▸ **TASK PROMPT**: Please copy each line below that contains the string "they".
--- START ---
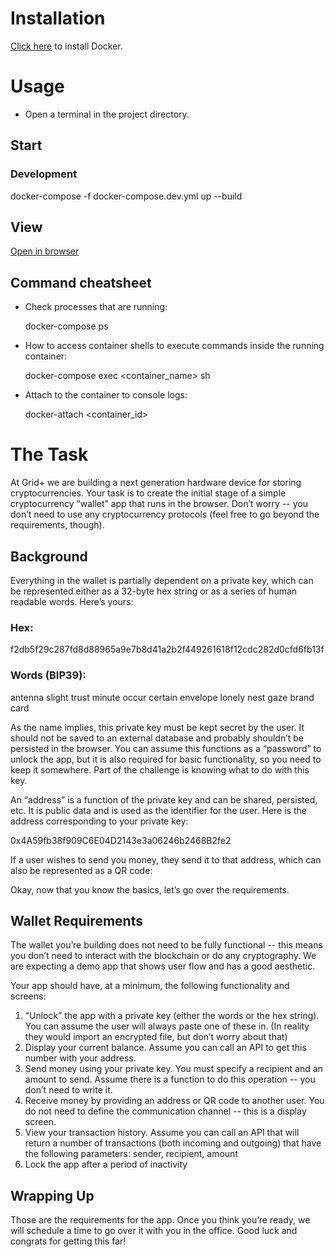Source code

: # Installation

[Click here](https://www.docker.com/community-edition) to install Docker.

# Usage

*   Open a terminal in the project directory.

## Start

### Development

docker-compose -f docker-compose.dev.yml up --build

## View

[Open in browser](http://localhost:9000)

## Command cheatsheet

*   Check processes that are running:

    docker-compose ps

*   How to access container shells to execute commands inside the running container:

    docker-compose exec <container_name> sh

*   Attach to the container to console logs:

    docker-attach <container_id>

# The Task

At Grid+ we are building a next generation hardware device for storing cryptocurrencies. Your task is to create the initial stage of a simple cryptocurrency “wallet” app that runs in the browser. Don’t worry -- you don’t need to use any cryptocurrency protocols (feel free to go beyond the requirements, though).

## Background

Everything in the wallet is partially dependent on a private key, which can be represented either as a 32-byte hex string or as a series of human readable words. Here’s yours:

### Hex:

f2db5f29c287fd8d88965a9e7b8d41a2b2f449261618f12cdc282d0cfd6fb13f

### Words (BIP39):

antenna slight trust minute occur certain envelope lonely nest gaze brand card

As the name implies, this private key must be kept secret by the user. It should not be saved to an external database and probably shouldn’t be persisted in the browser. You can assume this functions as a “password” to unlock the app, but it is also required for basic functionality, so you need to keep it somewhere. Part of the challenge is knowing what to do with this key.

An “address” is a function of the private key and can be shared, persisted, etc. It is public data and is used as the identifier for the user. Here is the address corresponding to your private key:

0x4A59fb38f909C6E04D2143e3a06246b2468B2fe2

If a user wishes to send you money, they send it to that address, which can also be represented as a QR code:

Okay, now that you know the basics, let’s go over the requirements.

## Wallet Requirements

The wallet you’re building does not need to be fully functional -- this means you don’t need to interact with the blockchain or do any cryptography. We are expecting a demo app that shows user flow and has a good aesthetic.

Your app should have, at a minimum, the following functionality and screens:

1.  “Unlock” the app with a private key (either the words or the hex string). You can assume the user will always paste one of these in. (In reality they would import an encrypted file, but don’t worry about that)
2.  Display your current balance. Assume you can call an API to get this number with your address.
3.  Send money using your private key. You must specify a recipient and an amount to send. Assume there is a function to do this operation -- you don’t need to write it.
4.  Receive money by providing an address or QR code to another user. You do not need to define the communication channel -- this is a display screen.
5.  View your transaction history. Assume you can call an API that will return a number of transactions (both incoming and outgoing) that have the following parameters: sender, recipient, amount
6.  Lock the app after a period of inactivity

## Wrapping Up

Those are the requirements for the app. Once you think you’re ready, we will schedule a time to go over it with you in the office. Good luck and congrats for getting this far!
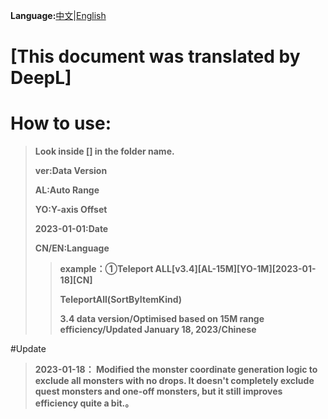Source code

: **Language:**[中文](https://github.com/Sam5440/Genshin_Impact_Teleport/tree/main/AutoGeneratePoint/Readme.md)|[English](https://github.com/Sam5440/Genshin_Impact_Teleport/tree/main/AutoGeneratePoint/Readme_en.md)

# [This document was translated by DeepL]
# How to use:

>**Look inside [] in the folder name.**
>
>**ver:Data Version**
>
>**AL:Auto Range**
>
>**YO:Y-axis Offset**
>
>**2023-01-01:Date**
>
>**CN/EN:Language**
>
>>**example：①Teleport ALL[v3.4][AL-15M][YO-1M][2023-01-18][CN]**
>>
>>**TeleportAll(SortByItemKind)** 
>>
>>**3.4 data version/Optimised based on 15M range efficiency/Updated January 18, 2023/Chinese**

#Update
>**2023-01-18：
Modified the monster coordinate generation logic to exclude all monsters with no drops. 
It doesn't completely exclude quest monsters and one-off monsters, but it still improves efficiency quite a bit.。**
--- END ---
▸ **YOUR SOLUTION**:
If a user wishes to send you money, they send it to that address, which can also be represented as a QR code:
1.  “Unlock” the app with a private key (either the words or the hex string). You can assume the user will always paste one of these in. (In reality they would import an encrypted file, but don’t worry about that)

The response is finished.